··· GIVEN DATA
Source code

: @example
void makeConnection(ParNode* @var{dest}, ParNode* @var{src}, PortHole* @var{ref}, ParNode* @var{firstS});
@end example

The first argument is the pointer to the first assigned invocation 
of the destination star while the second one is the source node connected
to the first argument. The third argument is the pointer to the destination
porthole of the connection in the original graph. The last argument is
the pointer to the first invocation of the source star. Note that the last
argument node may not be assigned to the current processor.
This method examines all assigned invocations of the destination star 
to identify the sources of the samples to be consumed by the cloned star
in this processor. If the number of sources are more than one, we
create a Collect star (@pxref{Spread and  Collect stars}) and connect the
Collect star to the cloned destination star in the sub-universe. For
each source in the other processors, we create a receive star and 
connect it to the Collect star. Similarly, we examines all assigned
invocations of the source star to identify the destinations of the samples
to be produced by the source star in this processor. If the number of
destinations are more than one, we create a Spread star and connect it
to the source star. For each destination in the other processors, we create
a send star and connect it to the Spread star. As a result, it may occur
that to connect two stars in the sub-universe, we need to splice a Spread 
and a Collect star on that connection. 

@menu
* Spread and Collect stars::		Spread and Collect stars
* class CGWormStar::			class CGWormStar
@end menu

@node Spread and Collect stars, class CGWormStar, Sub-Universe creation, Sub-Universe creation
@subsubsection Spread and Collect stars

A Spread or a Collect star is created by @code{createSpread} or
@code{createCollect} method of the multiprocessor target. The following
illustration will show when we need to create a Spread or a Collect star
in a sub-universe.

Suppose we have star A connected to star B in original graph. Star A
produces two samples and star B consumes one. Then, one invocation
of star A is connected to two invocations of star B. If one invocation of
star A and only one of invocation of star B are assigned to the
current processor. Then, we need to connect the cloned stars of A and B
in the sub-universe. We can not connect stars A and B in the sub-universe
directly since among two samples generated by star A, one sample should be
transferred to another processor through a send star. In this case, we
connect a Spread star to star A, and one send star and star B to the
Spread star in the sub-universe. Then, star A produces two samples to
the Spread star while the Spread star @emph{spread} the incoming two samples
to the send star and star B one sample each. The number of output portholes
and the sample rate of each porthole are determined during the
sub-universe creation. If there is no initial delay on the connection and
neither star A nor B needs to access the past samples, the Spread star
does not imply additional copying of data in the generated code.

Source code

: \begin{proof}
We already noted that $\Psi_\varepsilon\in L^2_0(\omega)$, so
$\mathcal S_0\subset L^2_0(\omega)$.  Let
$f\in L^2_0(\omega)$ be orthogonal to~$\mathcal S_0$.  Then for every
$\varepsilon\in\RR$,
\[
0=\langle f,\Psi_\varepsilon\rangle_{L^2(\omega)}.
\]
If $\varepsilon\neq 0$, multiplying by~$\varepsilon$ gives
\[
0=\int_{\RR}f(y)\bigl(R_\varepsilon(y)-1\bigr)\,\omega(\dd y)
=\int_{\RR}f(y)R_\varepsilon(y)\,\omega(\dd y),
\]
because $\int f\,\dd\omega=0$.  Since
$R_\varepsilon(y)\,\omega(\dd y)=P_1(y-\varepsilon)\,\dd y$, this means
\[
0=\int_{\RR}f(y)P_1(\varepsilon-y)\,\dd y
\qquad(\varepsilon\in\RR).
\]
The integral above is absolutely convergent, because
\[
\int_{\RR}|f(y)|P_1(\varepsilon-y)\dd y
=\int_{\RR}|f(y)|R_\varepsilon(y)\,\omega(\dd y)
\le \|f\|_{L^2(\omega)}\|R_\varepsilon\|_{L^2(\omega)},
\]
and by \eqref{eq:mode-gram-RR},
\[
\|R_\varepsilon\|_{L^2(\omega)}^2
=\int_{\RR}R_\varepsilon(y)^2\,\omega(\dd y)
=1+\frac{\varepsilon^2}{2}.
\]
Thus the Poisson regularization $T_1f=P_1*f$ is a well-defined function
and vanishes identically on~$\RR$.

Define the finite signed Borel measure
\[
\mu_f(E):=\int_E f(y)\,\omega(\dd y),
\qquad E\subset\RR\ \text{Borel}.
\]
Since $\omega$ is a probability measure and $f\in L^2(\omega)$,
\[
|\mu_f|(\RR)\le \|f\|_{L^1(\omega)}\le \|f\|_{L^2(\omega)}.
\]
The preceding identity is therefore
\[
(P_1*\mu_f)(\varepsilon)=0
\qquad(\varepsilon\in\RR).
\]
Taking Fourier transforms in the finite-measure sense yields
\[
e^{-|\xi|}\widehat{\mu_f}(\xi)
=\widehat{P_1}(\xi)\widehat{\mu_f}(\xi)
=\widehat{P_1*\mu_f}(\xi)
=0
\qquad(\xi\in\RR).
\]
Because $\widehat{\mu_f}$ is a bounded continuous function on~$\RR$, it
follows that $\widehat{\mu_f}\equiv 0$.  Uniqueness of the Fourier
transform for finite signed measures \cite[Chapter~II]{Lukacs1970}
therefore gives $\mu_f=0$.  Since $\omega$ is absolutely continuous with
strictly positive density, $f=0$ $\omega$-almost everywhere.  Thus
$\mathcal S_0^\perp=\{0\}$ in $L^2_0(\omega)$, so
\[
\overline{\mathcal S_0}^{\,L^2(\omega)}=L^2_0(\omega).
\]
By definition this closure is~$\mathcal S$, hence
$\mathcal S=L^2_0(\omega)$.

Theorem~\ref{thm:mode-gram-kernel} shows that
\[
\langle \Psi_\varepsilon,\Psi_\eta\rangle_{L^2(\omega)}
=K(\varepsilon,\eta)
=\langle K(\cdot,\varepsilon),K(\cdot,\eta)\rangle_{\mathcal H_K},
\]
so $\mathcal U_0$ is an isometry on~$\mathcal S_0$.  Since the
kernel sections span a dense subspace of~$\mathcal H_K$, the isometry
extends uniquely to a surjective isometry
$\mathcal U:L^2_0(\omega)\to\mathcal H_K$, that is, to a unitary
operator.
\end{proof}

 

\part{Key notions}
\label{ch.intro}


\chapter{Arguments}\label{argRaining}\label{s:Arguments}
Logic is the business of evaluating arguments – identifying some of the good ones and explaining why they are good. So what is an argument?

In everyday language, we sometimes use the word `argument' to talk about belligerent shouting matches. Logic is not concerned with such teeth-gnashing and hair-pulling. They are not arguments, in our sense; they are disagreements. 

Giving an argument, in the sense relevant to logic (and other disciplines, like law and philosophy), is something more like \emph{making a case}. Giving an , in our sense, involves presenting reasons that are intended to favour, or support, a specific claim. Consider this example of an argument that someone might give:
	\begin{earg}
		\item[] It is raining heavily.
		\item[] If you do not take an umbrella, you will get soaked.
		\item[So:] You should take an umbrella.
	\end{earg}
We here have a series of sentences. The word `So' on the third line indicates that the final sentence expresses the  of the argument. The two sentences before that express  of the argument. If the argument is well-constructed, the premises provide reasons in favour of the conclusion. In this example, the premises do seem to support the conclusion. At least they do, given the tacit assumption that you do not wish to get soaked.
······
EXERCISE GOAL: Extract the complete listing verbatim.

WRITTEN REPLY:
Source code

: @example
void makeConnection(ParNode* @var{dest}, ParNode* @var{src}, PortHole* @var{ref}, ParNode* @var{firstS});
@end example

The first argument is the pointer to the first assigned invocation 
of the destination star while the second one is the source node connected
to the first argument. The third argument is the pointer to the destination
porthole of the connection in the original graph. The last argument is
the pointer to the first invocation of the source star. Note that the last
argument node may not be assigned to the current processor.
This method examines all assigned invocations of the destination star 
to identify the sources of the samples to be consumed by the cloned star
in this processor. If the number of sources are more than one, we
create a Collect star (@pxref{Spread and  Collect stars}) and connect the
Collect star to the cloned destination star in the sub-universe. For
each source in the other processors, we create a receive star and 
connect it to the Collect star. Similarly, we examines all assigned
invocations of the source star to identify the destinations of the samples
to be produced by the source star in this processor. If the number of
destinations are more than one, we create a Spread star and connect it
to the source star. For each destination in the other processors, we create
a send star and connect it to the Spread star. As a result, it may occur
that to connect two stars in the sub-universe, we need to splice a Spread 
and a Collect star on that connection. 

@menu
* Spread and Collect stars::		Spread and Collect stars
* class CGWormStar::			class CGWormStar
@end menu

@node Spread and Collect stars, class CGWormStar, Sub-Universe creation, Sub-Universe creation
@subsubsection Spread and Collect stars

A Spread or a Collect star is created by @code{createSpread} or
@code{createCollect} method of the multiprocessor target. The following
illustration will show when we need to create a Spread or a Collect star
in a sub-universe.

Suppose we have star A connected to star B in original graph. Star A
produces two samples and star B consumes one. Then, one invocation
of star A is connected to two invocations of star B. If one invocation of
star A and only one of invocation of star B are assigned to the
current processor. Then, we need to connect the cloned stars of A and B
in the sub-universe. We can not connect stars A and B in the sub-universe
directly since among two samples generated by star A, one sample should be
transferred to another processor through a send star. In this case, we
connect a Spread star to star A, and one send star and star B to the
Spread star in the sub-universe. Then, star A produces two samples to
the Spread star while the Spread star @emph{spread} the incoming two samples
to the send star and star B one sample each. The number of output portholes
and the sample rate of each porthole are determined during the
sub-universe creation. If there is no initial delay on the connection and
neither star A nor B needs to access the past samples, the Spread star
does not imply additional copying of data in the generated code.

Source code

: \begin{proof}
We already noted that $\Psi_\varepsilon\in L^2_0(\omega)$, so
$\mathcal S_0\subset L^2_0(\omega)$.  Let
$f\in L^2_0(\omega)$ be orthogonal to~$\mathcal S_0$.  Then for every
$\varepsilon\in\RR$,
\[
0=\langle f,\Psi_\varepsilon\rangle_{L^2(\omega)}.
\]
If $\varepsilon\neq 0$, multiplying by~$\varepsilon$ gives
\[
0=\int_{\RR}f(y)\bigl(R_\varepsilon(y)-1\bigr)\,\omega(\dd y)
=\int_{\RR}f(y)R_\varepsilon(y)\,\omega(\dd y),
\]
because $\int f\,\dd\omega=0$.  Since
$R_\varepsilon(y)\,\omega(\dd y)=P_1(y-\varepsilon)\,\dd y$, this means
\[
0=\int_{\RR}f(y)P_1(\varepsilon-y)\,\dd y
\qquad(\varepsilon\in\RR).
\]
The integral above is absolutely convergent, because
\[
\int_{\RR}|f(y)|P_1(\varepsilon-y)\dd y
=\int_{\RR}|f(y)|R_\varepsilon(y)\,\omega(\dd y)
\le \|f\|_{L^2(\omega)}\|R_\varepsilon\|_{L^2(\omega)},
\]
and by \eqref{eq:mode-gram-RR},
\[
\|R_\varepsilon\|_{L^2(\omega)}^2
=\int_{\RR}R_\varepsilon(y)^2\,\omega(\dd y)
=1+\frac{\varepsilon^2}{2}.
\]
Thus the Poisson regularization $T_1f=P_1*f$ is a well-defined function
and vanishes identically on~$\RR$.

Define the finite signed Borel measure
\[
\mu_f(E):=\int_E f(y)\,\omega(\dd y),
\qquad E\subset\RR\ \text{Borel}.
\]
Since $\omega$ is a probability measure and $f\in L^2(\omega)$,
\[
|\mu_f|(\RR)\le \|f\|_{L^1(\omega)}\le \|f\|_{L^2(\omega)}.
\]
The preceding identity is therefore
\[
(P_1*\mu_f)(\varepsilon)=0
\qquad(\varepsilon\in\RR).
\]
Taking Fourier transforms in the finite-measure sense yields
\[
e^{-|\xi|}\widehat{\mu_f}(\xi)
=\widehat{P_1}(\xi)\widehat{\mu_f}(\xi)
=\widehat{P_1*\mu_f}(\xi)
=0
\qquad(\xi\in\RR).
\]
Because $\widehat{\mu_f}$ is a bounded continuous function on~$\RR$, it
follows that $\widehat{\mu_f}\equiv 0$.  Uniqueness of the Fourier
transform for finite signed measures \cite[Chapter~II]{Lukacs1970}
therefore gives $\mu_f=0$.  Since $\omega$ is absolutely continuous with
strictly positive density, $f=0$ $\omega$-almost everywhere.  Thus
$\mathcal S_0^\perp=\{0\}$ in $L^2_0(\omega)$, so
\[
\overline{\mathcal S_0}^{\,L^2(\omega)}=L^2_0(\omega).
\]
By definition this closure is~$\mathcal S$, hence
$\mathcal S=L^2_0(\omega)$.

Theorem~\ref{thm:mode-gram-kernel} shows that
\[
\langle \Psi_\varepsilon,\Psi_\eta\rangle_{L^2(\omega)}
=K(\varepsilon,\eta)
=\langle K(\cdot,\varepsilon),K(\cdot,\eta)\rangle_{\mathcal H_K},
\]
so $\mathcal U_0$ is an isometry on~$\mathcal S_0$.  Since the
kernel sections span a dense subspace of~$\mathcal H_K$, the isometry
extends uniquely to a surjective isometry
$\mathcal U:L^2_0(\omega)\to\mathcal H_K$, that is, to a unitary
operator.
\end{proof}

 

\part{Key notions}
\label{ch.intro}


\chapter{Arguments}\label{argRaining}\label{s:Arguments}
Logic is the business of evaluating arguments – identifying some of the good ones and explaining why they are good. So what is an argument?

In everyday language, we sometimes use the word `argument' to talk about belligerent shouting matches. Logic is not concerned with such teeth-gnashing and hair-pulling. They are not arguments, in our sense; they are disagreements. 

Giving an argument, in the sense relevant to logic (and other disciplines, like law and philosophy), is something more like \emph{making a case}. Giving an , in our sense, involves presenting reasons that are intended to favour, or support, a specific claim. Consider this example of an argument that someone might give:
	\begin{earg}
		\item[] It is raining heavily.
		\item[] If you do not take an umbrella, you will get soaked.
		\item[So:] You should take an umbrella.
	\end{earg}
We here have a series of sentences. The word `So' on the third line indicates that the final sentence expresses the  of the argument. The two sentences before that express  of the argument. If the argument is well-constructed, the premises provide reasons in favour of the conclusion. In this example, the premises do seem to support the conclusion. At least they do, given the tacit assumption that you do not wish to get soaked.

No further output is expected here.